Awesome work sir !!!!! Extremely talented..


----------



## cajun creationz (Aug 17, 2012)

pompano67 said:


> Awesome work sir !!!!! Extremely talented..


and he has only been doing it for about a year..only about 15 rods under his belt..crazy


----------



## pompano67 (Oct 28, 2013)

What ?!? No way man !!!! He's gone end up like you lol...Way ahead of the game !!!!Would love to see ya'll team up on a total custom..One of your reels on one of his wraps...


----------



## badonskybuccaneers (Aug 19, 2013)

_REELY_ nice work


----------



## javier69 (Jan 14, 2014)

*4 july*

:band:thank you


----------



## cajun creationz (Aug 17, 2012)

pompano67 said:


> What ?!? No way man !!!! He's gone end up like you lol...Way ahead of the game !!!!Would love to see ya'll team up on a total custom..One of your reels on one of his wraps...

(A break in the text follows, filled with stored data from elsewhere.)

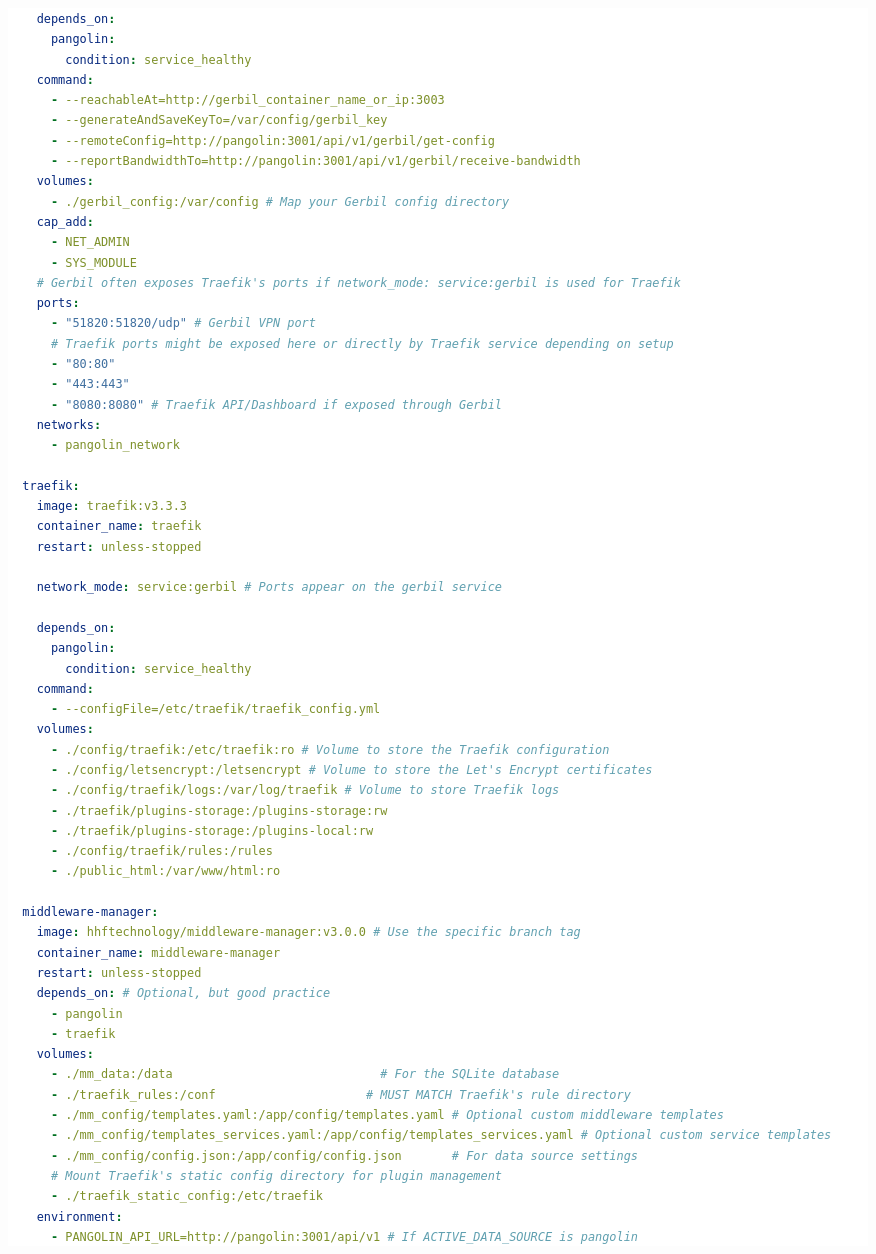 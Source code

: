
 ```yaml
    depends_on:
      pangolin:
        condition: service_healthy
    command:
      - --reachableAt=http://gerbil_container_name_or_ip:3003
      - --generateAndSaveKeyTo=/var/config/gerbil_key
      - --remoteConfig=http://pangolin:3001/api/v1/gerbil/get-config
      - --reportBandwidthTo=http://pangolin:3001/api/v1/gerbil/receive-bandwidth
    volumes:
      - ./gerbil_config:/var/config # Map your Gerbil config directory
    cap_add:
      - NET_ADMIN
      - SYS_MODULE
    # Gerbil often exposes Traefik's ports if network_mode: service:gerbil is used for Traefik
    ports:
      - "51820:51820/udp" # Gerbil VPN port
      # Traefik ports might be exposed here or directly by Traefik service depending on setup
      - "80:80"
      - "443:443"
      - "8080:8080" # Traefik API/Dashboard if exposed through Gerbil
    networks:
      - pangolin_network

  traefik:
    image: traefik:v3.3.3
    container_name: traefik
    restart: unless-stopped

    network_mode: service:gerbil # Ports appear on the gerbil service

    depends_on:
      pangolin:
        condition: service_healthy
    command:
      - --configFile=/etc/traefik/traefik_config.yml
    volumes:
      - ./config/traefik:/etc/traefik:ro # Volume to store the Traefik configuration
      - ./config/letsencrypt:/letsencrypt # Volume to store the Let's Encrypt certificates
      - ./config/traefik/logs:/var/log/traefik # Volume to store Traefik logs
      - ./traefik/plugins-storage:/plugins-storage:rw
      - ./traefik/plugins-storage:/plugins-local:rw
      - ./config/traefik/rules:/rules
      - ./public_html:/var/www/html:ro 

  middleware-manager:
    image: hhftechnology/middleware-manager:v3.0.0 # Use the specific branch tag
    container_name: middleware-manager
    restart: unless-stopped
    depends_on: # Optional, but good practice
      - pangolin
      - traefik 
    volumes:
      - ./mm_data:/data                             # For the SQLite database
      - ./traefik_rules:/conf                     # MUST MATCH Traefik's rule directory
      - ./mm_config/templates.yaml:/app/config/templates.yaml # Optional custom middleware templates
      - ./mm_config/templates_services.yaml:/app/config/templates_services.yaml # Optional custom service templates
      - ./mm_config/config.json:/app/config/config.json       # For data source settings
      # Mount Traefik's static config directory for plugin management
      - ./traefik_static_config:/etc/traefik 
    environment:
      - PANGOLIN_API_URL=http://pangolin:3001/api/v1 # If ACTIVE_DATA_SOURCE is pangolin
``` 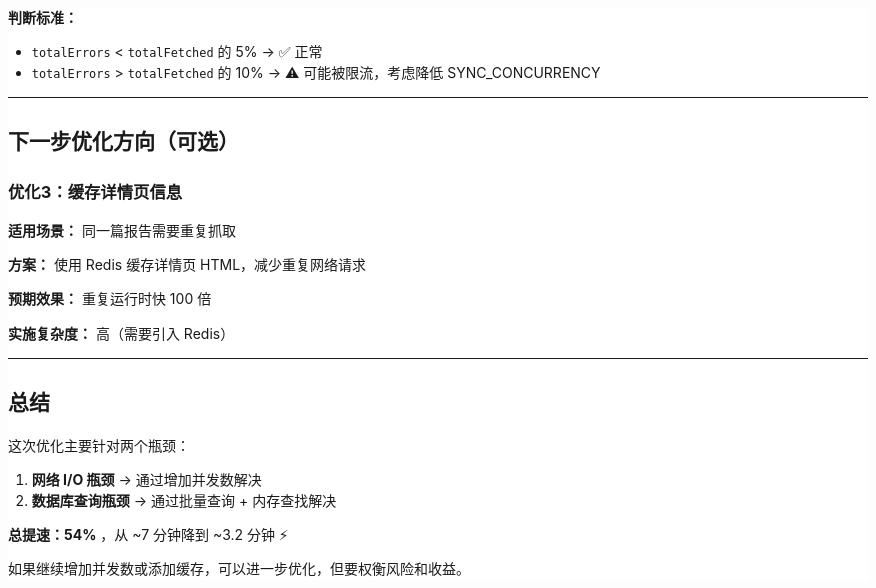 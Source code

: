 **判断标准：**
- `totalErrors` < `totalFetched` 的 5% → ✅ 正常
- `totalErrors` > `totalFetched` 的 10% → ⚠️ 可能被限流，考虑降低 SYNC_CONCURRENCY

---

## 下一步优化方向（可选）

### 优化3：缓存详情页信息

**适用场景：** 同一篇报告需要重复抓取

**方案：** 使用 Redis 缓存详情页 HTML，减少重复网络请求

**预期效果：** 重复运行时快 100 倍

**实施复杂度：** 高（需要引入 Redis）

---

## 总结

这次优化主要针对两个瓶颈：

1. **网络 I/O 瓶颈** → 通过增加并发数解决
2. **数据库查询瓶颈** → 通过批量查询 + 内存查找解决

**总提速：54%** ，从 ~7 分钟降到 ~3.2 分钟 ⚡

如果继续增加并发数或添加缓存，可以进一步优化，但要权衡风险和收益。
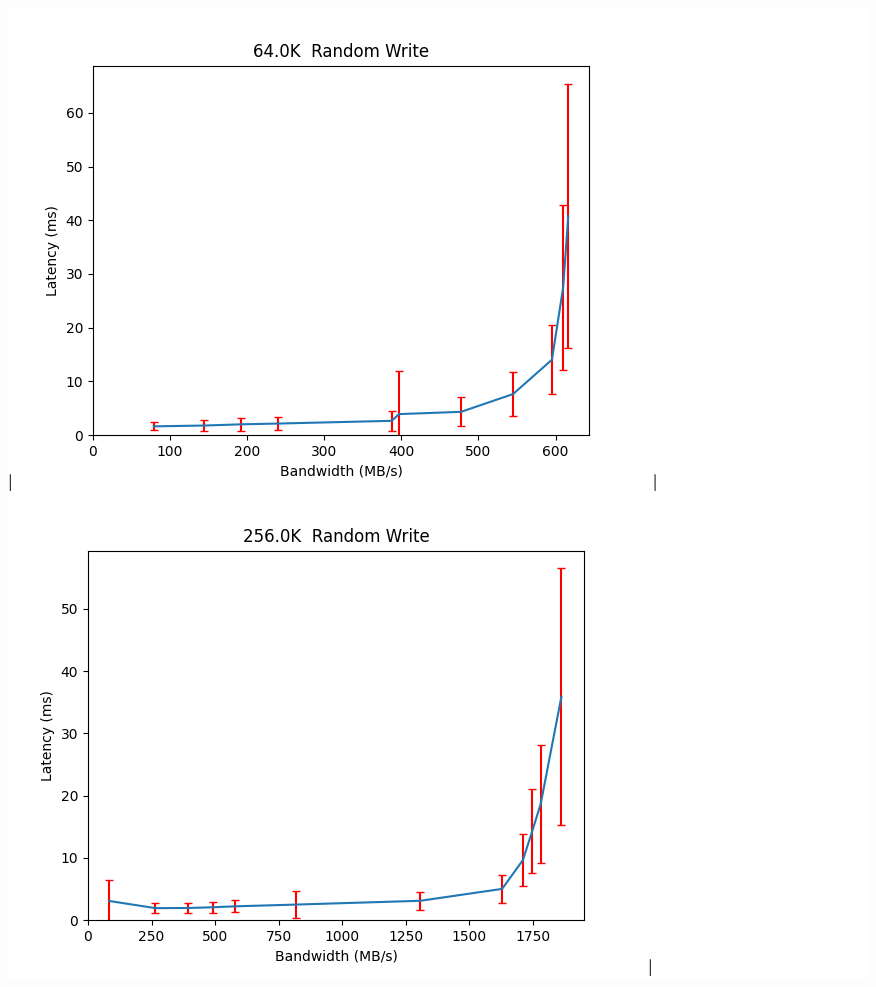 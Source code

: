 |<a name="65536-randwrite"></a>![64.0KK  Random Write](plots.250721_121318/65536_randwrite.png)|<a name="262144-randwrite"></a>![256.0KK  Random Write](plots.250721_121318/262144_randwrite.png)| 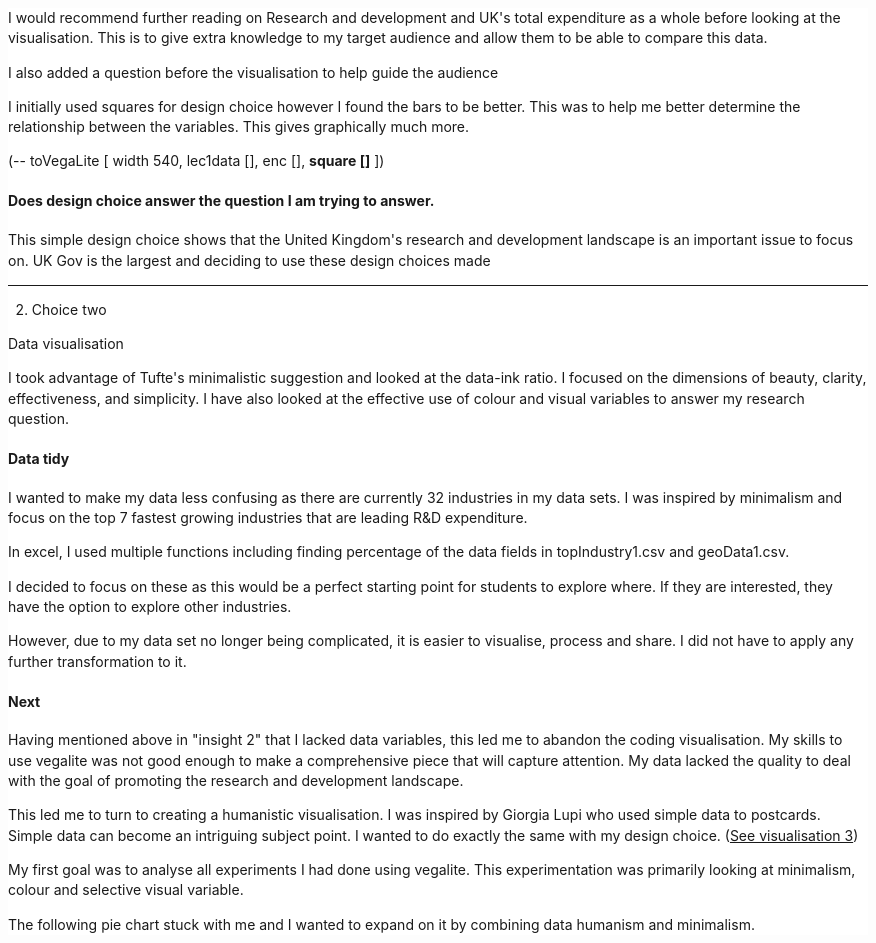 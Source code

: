 I would recommend further reading on Research and development and UK's total expenditure as a whole before looking at the visualisation. This is to give extra knowledge to my target audience and allow them to be able to compare this data.
 
I also added a question before the visualisation to help guide the audience
 
I initially used squares for design choice however I found the bars to be better. This was to help me better determine the relationship between the variables. This gives graphically much more.
 
(-- toVegaLite [ width 540, lec1data [], enc [], **square []** ])
 
 
#### Does design choice answer the question I am trying to answer.
 
This simple design choice shows that the United Kingdom's research and development landscape is an important issue to focus on. UK Gov is the largest  and deciding to use these design choices made
 
___
 
2.  Choice two 
 
Data visualisation
 
I took advantage of Tufte's minimalistic suggestion and looked at the data-ink ratio. I focused on the dimensions of beauty, clarity, effectiveness, and simplicity.  I have also looked at the effective use of colour and visual variables to answer my research question.
 
#### Data tidy
I wanted to make my data less confusing as there are currently 32 industries in my data sets. I was inspired by minimalism and focus on the top 7 fastest growing industries that are leading R&D expenditure.

In excel, I used multiple functions including finding percentage of the data fields in topIndustry1.csv and geoData1.csv.
 
I decided to focus on these as this would be a perfect starting point for students to explore where. If they are interested, they have the option to explore other industries.
 
However, due to my data set no longer being complicated, it is easier to visualise, process and share. I did not have to apply any further transformation to it.
 
 
#### Next
 
Having mentioned above in "insight 2" that I lacked data variables, this led me to abandon the coding visualisation. My skills to use vegalite was not good enough to make a comprehensive piece that will capture attention. My data lacked the quality to deal with the goal of promoting the research and development landscape.
 
This led me to turn to creating a humanistic visualisation. I was inspired by Giorgia Lupi who used simple data to postcards. Simple data can become an intriguing subject point. I wanted to do exactly the same with my design choice. ([See visualisation 3](#visualisation))
 
My first goal was to analyse all experiments I had done using vegalite. This experimentation was primarily looking at minimalism, colour and selective visual variable.
 
The following pie chart stuck with me and I wanted to expand on it by combining data humanism and minimalism. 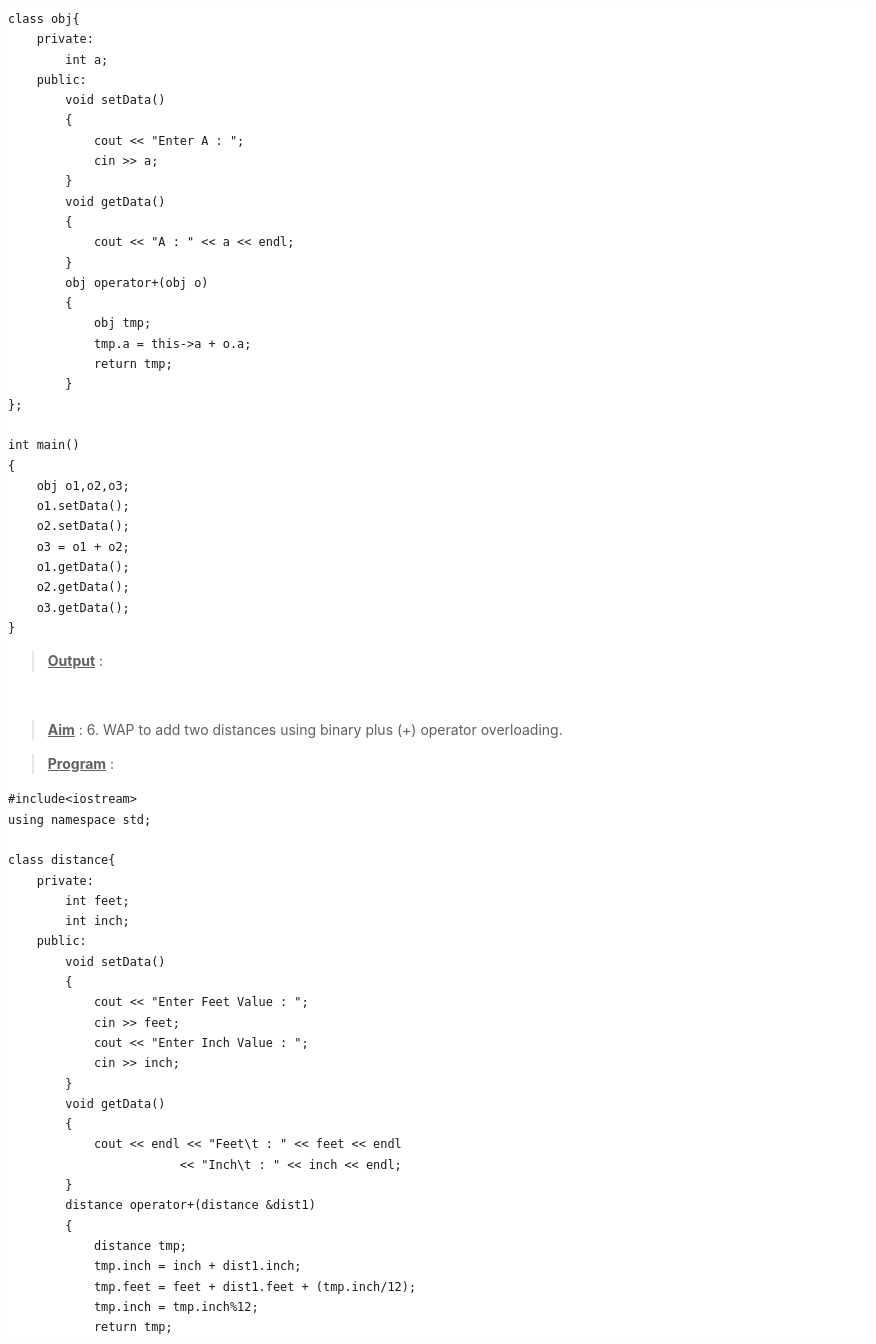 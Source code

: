     class obj{
        private:
            int a;
        public:
            void setData()
            {
                cout << "Enter A : ";
                cin >> a;
            }	
            void getData()
            {
                cout << "A : " << a << endl;
            }
            obj operator+(obj o)
            {
                obj tmp;
                tmp.a = this->a + o.a;
                return tmp;
            }
    };

    int main()
    {
        obj o1,o2,o3;
        o1.setData();
        o2.setData();
        o3 = o1 + o2;
        o1.getData();
        o2.getData();
        o3.getData();
    }

><u>**Output**</u> :

<br>

><u>**Aim**</u> : 6. WAP to add two distances using binary plus (+) operator overloading.

><u>**Program**</u> : 

    #include<iostream>
    using namespace std;

    class distance{
        private:
            int feet;
            int inch;
        public:
            void setData()
            {
                cout << "Enter Feet Value : ";
                cin >> feet;
                cout << "Enter Inch Value : ";
                cin >> inch; 
            }	
            void getData()
            {
                cout << endl << "Feet\t : " << feet << endl
                            << "Inch\t : " << inch << endl;
            }
            distance operator+(distance &dist1)
            {
                distance tmp;
                tmp.inch = inch + dist1.inch;
                tmp.feet = feet + dist1.feet + (tmp.inch/12);
                tmp.inch = tmp.inch%12;
                return tmp; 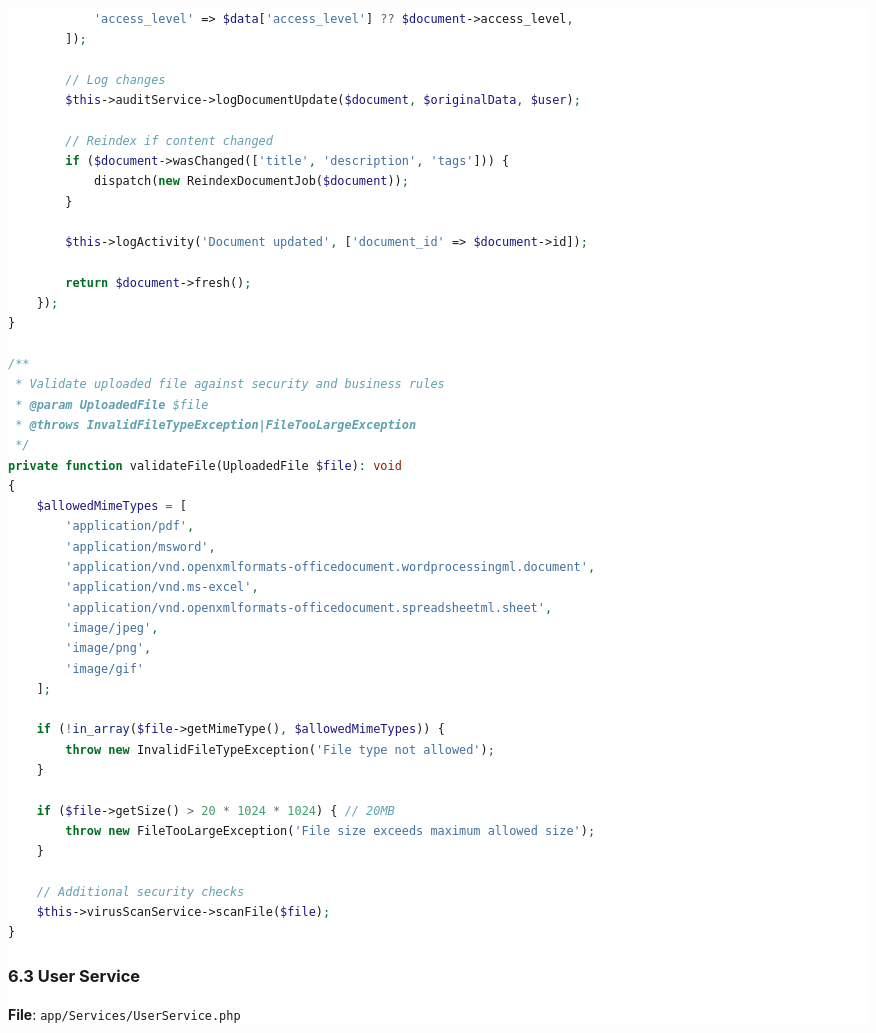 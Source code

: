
 ```php
            'access_level' => $data['access_level'] ?? $document->access_level,
        ]);
        
        // Log changes
        $this->auditService->logDocumentUpdate($document, $originalData, $user);
        
        // Reindex if content changed
        if ($document->wasChanged(['title', 'description', 'tags'])) {
            dispatch(new ReindexDocumentJob($document));
        }
        
        $this->logActivity('Document updated', ['document_id' => $document->id]);
        
        return $document->fresh();
    });
}

/**
 * Validate uploaded file against security and business rules
 * @param UploadedFile $file
 * @throws InvalidFileTypeException|FileTooLargeException
 */
private function validateFile(UploadedFile $file): void
{
    $allowedMimeTypes = [
        'application/pdf',
        'application/msword',
        'application/vnd.openxmlformats-officedocument.wordprocessingml.document',
        'application/vnd.ms-excel',
        'application/vnd.openxmlformats-officedocument.spreadsheetml.sheet',
        'image/jpeg',
        'image/png',
        'image/gif'
    ];
    
    if (!in_array($file->getMimeType(), $allowedMimeTypes)) {
        throw new InvalidFileTypeException('File type not allowed');
    }
    
    if ($file->getSize() > 20 * 1024 * 1024) { // 20MB
        throw new FileTooLargeException('File size exceeds maximum allowed size');
    }
    
    // Additional security checks
    $this->virusScanService->scanFile($file);
}
```

### 6.3 User Service

**File**: `app/Services/UserService.php`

lol...he is actually a friend of mine ...we used to work together at goodyear in navarre..i have something in mind for sure ...i have to wait till it warms up enough for me to paint in the garage though


----------



## pompano67 (Oct 28, 2013)

Don't use that for an excuse LOL !!! You can use my booth....and maybe my new sata 4400 mini haha..


----------



## cajun creationz (Aug 17, 2012)

pompano67 said:


> Don't use that for an excuse LOL !!! You can use my booth....and maybe my new sata 4400 mini haha..


you have a booth?!?!...hmmmmm


----------



## Magic Mike (Jun 30, 2009)

Just started on building my first rod... and you sir... are extremely talented. Every thread I've gone thru, your work looks fantastic. Hope I can develop a fraction of your skills.


----------



## catch 22 (Jan 10, 2011)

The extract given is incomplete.